» **Exercise goal**
Please give the data below again in full, exactly as it stands.

» **Available data**
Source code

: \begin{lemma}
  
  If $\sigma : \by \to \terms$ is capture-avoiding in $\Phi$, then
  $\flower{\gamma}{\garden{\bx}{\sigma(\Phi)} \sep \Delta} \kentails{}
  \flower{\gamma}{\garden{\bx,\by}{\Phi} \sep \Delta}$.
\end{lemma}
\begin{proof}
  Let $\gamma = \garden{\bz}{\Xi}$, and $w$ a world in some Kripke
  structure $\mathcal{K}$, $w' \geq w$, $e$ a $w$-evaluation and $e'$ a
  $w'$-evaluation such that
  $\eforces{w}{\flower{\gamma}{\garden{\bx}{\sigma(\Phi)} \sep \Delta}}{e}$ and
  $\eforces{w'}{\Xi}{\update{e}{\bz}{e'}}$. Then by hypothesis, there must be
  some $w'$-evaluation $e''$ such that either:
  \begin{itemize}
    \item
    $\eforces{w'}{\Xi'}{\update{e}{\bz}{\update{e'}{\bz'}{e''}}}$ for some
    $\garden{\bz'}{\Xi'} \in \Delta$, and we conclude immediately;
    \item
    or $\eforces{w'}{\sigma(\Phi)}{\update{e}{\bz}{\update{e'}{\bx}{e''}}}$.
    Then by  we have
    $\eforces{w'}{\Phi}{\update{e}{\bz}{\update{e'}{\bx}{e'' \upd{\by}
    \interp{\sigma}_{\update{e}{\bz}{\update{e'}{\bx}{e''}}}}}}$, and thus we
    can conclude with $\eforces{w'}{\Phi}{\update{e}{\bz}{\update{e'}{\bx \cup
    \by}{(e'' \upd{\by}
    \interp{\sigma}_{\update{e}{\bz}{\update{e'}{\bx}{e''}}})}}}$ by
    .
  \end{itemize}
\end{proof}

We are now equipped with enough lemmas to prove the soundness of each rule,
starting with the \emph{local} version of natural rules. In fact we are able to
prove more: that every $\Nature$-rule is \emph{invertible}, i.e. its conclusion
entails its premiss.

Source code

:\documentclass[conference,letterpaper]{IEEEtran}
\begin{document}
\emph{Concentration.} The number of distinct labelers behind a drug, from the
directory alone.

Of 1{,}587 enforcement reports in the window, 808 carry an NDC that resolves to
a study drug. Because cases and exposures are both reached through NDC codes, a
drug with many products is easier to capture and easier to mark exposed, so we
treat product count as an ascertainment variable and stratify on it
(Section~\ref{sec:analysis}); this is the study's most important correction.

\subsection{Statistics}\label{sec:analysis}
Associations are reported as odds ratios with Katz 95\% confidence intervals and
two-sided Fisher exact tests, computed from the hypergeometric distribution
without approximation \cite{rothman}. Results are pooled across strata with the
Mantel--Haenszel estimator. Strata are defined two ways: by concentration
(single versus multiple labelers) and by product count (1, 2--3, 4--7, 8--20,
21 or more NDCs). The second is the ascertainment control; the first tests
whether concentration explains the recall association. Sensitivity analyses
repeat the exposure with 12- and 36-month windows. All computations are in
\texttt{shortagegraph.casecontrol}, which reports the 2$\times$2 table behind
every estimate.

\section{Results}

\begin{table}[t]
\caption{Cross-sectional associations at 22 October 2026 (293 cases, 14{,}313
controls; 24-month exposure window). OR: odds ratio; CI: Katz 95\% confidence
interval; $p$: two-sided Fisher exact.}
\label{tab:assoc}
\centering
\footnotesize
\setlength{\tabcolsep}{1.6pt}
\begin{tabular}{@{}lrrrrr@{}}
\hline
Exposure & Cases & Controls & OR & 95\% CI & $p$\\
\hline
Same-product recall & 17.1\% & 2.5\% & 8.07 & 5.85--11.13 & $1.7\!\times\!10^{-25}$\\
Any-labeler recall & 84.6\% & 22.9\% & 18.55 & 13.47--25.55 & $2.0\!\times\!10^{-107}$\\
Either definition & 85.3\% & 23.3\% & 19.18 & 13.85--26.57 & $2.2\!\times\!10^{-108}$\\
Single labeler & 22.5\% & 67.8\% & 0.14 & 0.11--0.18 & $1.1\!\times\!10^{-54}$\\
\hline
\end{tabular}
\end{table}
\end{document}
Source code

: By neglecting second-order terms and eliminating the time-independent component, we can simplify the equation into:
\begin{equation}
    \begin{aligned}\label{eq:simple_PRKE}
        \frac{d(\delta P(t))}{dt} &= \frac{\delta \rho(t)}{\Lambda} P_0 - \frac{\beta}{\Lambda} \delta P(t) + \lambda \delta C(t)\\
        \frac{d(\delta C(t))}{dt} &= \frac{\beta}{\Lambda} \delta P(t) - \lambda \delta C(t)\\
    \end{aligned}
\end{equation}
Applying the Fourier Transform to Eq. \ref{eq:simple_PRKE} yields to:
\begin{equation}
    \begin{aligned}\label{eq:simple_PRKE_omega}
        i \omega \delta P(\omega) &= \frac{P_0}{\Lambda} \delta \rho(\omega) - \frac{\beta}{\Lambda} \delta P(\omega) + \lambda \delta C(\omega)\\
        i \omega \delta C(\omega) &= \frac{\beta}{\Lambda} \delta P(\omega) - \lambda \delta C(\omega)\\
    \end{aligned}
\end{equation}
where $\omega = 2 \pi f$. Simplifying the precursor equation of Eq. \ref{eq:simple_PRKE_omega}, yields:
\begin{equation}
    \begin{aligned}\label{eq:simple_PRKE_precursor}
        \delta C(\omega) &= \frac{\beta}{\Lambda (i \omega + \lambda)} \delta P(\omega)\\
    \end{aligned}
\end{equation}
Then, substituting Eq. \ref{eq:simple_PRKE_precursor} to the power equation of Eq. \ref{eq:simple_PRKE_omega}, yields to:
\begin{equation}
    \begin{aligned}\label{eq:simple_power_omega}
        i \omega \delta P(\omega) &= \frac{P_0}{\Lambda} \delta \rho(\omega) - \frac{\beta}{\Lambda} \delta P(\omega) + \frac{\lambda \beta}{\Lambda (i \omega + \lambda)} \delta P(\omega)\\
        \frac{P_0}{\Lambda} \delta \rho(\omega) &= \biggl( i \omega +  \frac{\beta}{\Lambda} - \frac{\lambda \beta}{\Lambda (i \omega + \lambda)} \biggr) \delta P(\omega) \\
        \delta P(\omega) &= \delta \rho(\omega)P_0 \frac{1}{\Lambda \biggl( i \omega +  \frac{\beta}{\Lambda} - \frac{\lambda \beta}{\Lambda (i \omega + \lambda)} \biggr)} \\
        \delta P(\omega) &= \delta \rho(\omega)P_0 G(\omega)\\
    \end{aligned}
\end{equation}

» **Solution to the exercise**
Source code

: \begin{lemma}
  
  If $\sigma : \by \to \terms$ is capture-avoiding in $\Phi$, then
  $\flower{\gamma}{\garden{\bx}{\sigma(\Phi)} \sep \Delta} \kentails{}
  \flower{\gamma}{\garden{\bx,\by}{\Phi} \sep \Delta}$.
\end{lemma}
\begin{proof}
  Let $\gamma = \garden{\bz}{\Xi}$, and $w$ a world in some Kripke
  structure $\mathcal{K}$, $w' \geq w$, $e$ a $w$-evaluation and $e'$ a
  $w'$-evaluation such that
  $\eforces{w}{\flower{\gamma}{\garden{\bx}{\sigma(\Phi)} \sep \Delta}}{e}$ and
  $\eforces{w'}{\Xi}{\update{e}{\bz}{e'}}$. Then by hypothesis, there must be
  some $w'$-evaluation $e''$ such that either:
  \begin{itemize}
    \item
    $\eforces{w'}{\Xi'}{\update{e}{\bz}{\update{e'}{\bz'}{e''}}}$ for some
    $\garden{\bz'}{\Xi'} \in \Delta$, and we conclude immediately;
    \item
    or $\eforces{w'}{\sigma(\Phi)}{\update{e}{\bz}{\update{e'}{\bx}{e''}}}$.
    Then by  we have
    $\eforces{w'}{\Phi}{\update{e}{\bz}{\update{e'}{\bx}{e'' \upd{\by}
    \interp{\sigma}_{\update{e}{\bz}{\update{e'}{\bx}{e''}}}}}}$, and thus we
    can conclude with $\eforces{w'}{\Phi}{\update{e}{\bz}{\update{e'}{\bx \cup
    \by}{(e'' \upd{\by}
    \interp{\sigma}_{\update{e}{\bz}{\update{e'}{\bx}{e''}}})}}}$ by
    .
  \end{itemize}
\end{proof}

We are now equipped with enough lemmas to prove the soundness of each rule,
starting with the \emph{local} version of natural rules. In fact we are able to
prove more: that every $\Nature$-rule is \emph{invertible}, i.e. its conclusion
entails its premiss.

Source code

:\documentclass[conference,letterpaper]{IEEEtran}
\begin{document}
\emph{Concentration.} The number of distinct labelers behind a drug, from the
directory alone.

Of 1{,}587 enforcement reports in the window, 808 carry an NDC that resolves to
a study drug. Because cases and exposures are both reached through NDC codes, a
drug with many products is easier to capture and easier to mark exposed, so we
treat product count as an ascertainment variable and stratify on it
(Section~\ref{sec:analysis}); this is the study's most important correction.

\subsection{Statistics}\label{sec:analysis}
Associations are reported as odds ratios with Katz 95\% confidence intervals and
two-sided Fisher exact tests, computed from the hypergeometric distribution
without approximation \cite{rothman}. Results are pooled across strata with the
Mantel--Haenszel estimator. Strata are defined two ways: by concentration
(single versus multiple labelers) and by product count (1, 2--3, 4--7, 8--20,
21 or more NDCs). The second is the ascertainment control; the first tests
whether concentration explains the recall association. Sensitivity analyses
repeat the exposure with 12- and 36-month windows. All computations are in
\texttt{shortagegraph.casecontrol}, which reports the 2$\times$2 table behind
every estimate.

\section{Results}

\begin{table}[t]
\caption{Cross-sectional associations at 22 October 2026 (293 cases, 14{,}313
controls; 24-month exposure window). OR: odds ratio; CI: Katz 95\% confidence
interval; $p$: two-sided Fisher exact.}
\label{tab:assoc}
\centering
\footnotesize
\setlength{\tabcolsep}{1.6pt}
\begin{tabular}{@{}lrrrrr@{}}
\hline
Exposure & Cases & Controls & OR & 95\% CI & $p$\\
\hline
Same-product recall & 17.1\% & 2.5\% & 8.07 & 5.85--11.13 & $1.7\!\times\!10^{-25}$\\
Any-labeler recall & 84.6\% & 22.9\% & 18.55 & 13.47--25.55 & $2.0\!\times\!10^{-107}$\\
Either definition & 85.3\% & 23.3\% & 19.18 & 13.85--26.57 & $2.2\!\times\!10^{-108}$\\
Single labeler & 22.5\% & 67.8\% & 0.14 & 0.11--0.18 & $1.1\!\times\!10^{-54}$\\
\hline
\end{tabular}
\end{table}
\end{document}
Source code

: By neglecting second-order terms and eliminating the time-independent component, we can simplify the equation into:
\begin{equation}
    \begin{aligned}\label{eq:simple_PRKE}
        \frac{d(\delta P(t))}{dt} &= \frac{\delta \rho(t)}{\Lambda} P_0 - \frac{\beta}{\Lambda} \delta P(t) + \lambda \delta C(t)\\
        \frac{d(\delta C(t))}{dt} &= \frac{\beta}{\Lambda} \delta P(t) - \lambda \delta C(t)\\
    \end{aligned}
\end{equation}
Applying the Fourier Transform to Eq. \ref{eq:simple_PRKE} yields to:
\begin{equation}
    \begin{aligned}\label{eq:simple_PRKE_omega}
        i \omega \delta P(\omega) &= \frac{P_0}{\Lambda} \delta \rho(\omega) - \frac{\beta}{\Lambda} \delta P(\omega) + \lambda \delta C(\omega)\\
        i \omega \delta C(\omega) &= \frac{\beta}{\Lambda} \delta P(\omega) - \lambda \delta C(\omega)\\
    \end{aligned}
\end{equation}
where $\omega = 2 \pi f$. Simplifying the precursor equation of Eq. \ref{eq:simple_PRKE_omega}, yields:
\begin{equation}
    \begin{aligned}\label{eq:simple_PRKE_precursor}
        \delta C(\omega) &= \frac{\beta}{\Lambda (i \omega + \lambda)} \delta P(\omega)\\
    \end{aligned}
\end{equation}
Then, substituting Eq. \ref{eq:simple_PRKE_precursor} to the power equation of Eq. \ref{eq:simple_PRKE_omega}, yields to:
\begin{equation}
    \begin{aligned}\label{eq:simple_power_omega}
        i \omega \delta P(\omega) &= \frac{P_0}{\Lambda} \delta \rho(\omega) - \frac{\beta}{\Lambda} \delta P(\omega) + \frac{\lambda \beta}{\Lambda (i \omega + \lambda)} \delta P(\omega)\\
        \frac{P_0}{\Lambda} \delta \rho(\omega) &= \biggl( i \omega +  \frac{\beta}{\Lambda} - \frac{\lambda \beta}{\Lambda (i \omega + \lambda)} \biggr) \delta P(\omega) \\
        \delta P(\omega) &= \delta \rho(\omega)P_0 \frac{1}{\Lambda \biggl( i \omega +  \frac{\beta}{\Lambda} - \frac{\lambda \beta}{\Lambda (i \omega + \lambda)} \biggr)} \\
        \delta P(\omega) &= \delta \rho(\omega)P_0 G(\omega)\\
    \end{aligned}
\end{equation}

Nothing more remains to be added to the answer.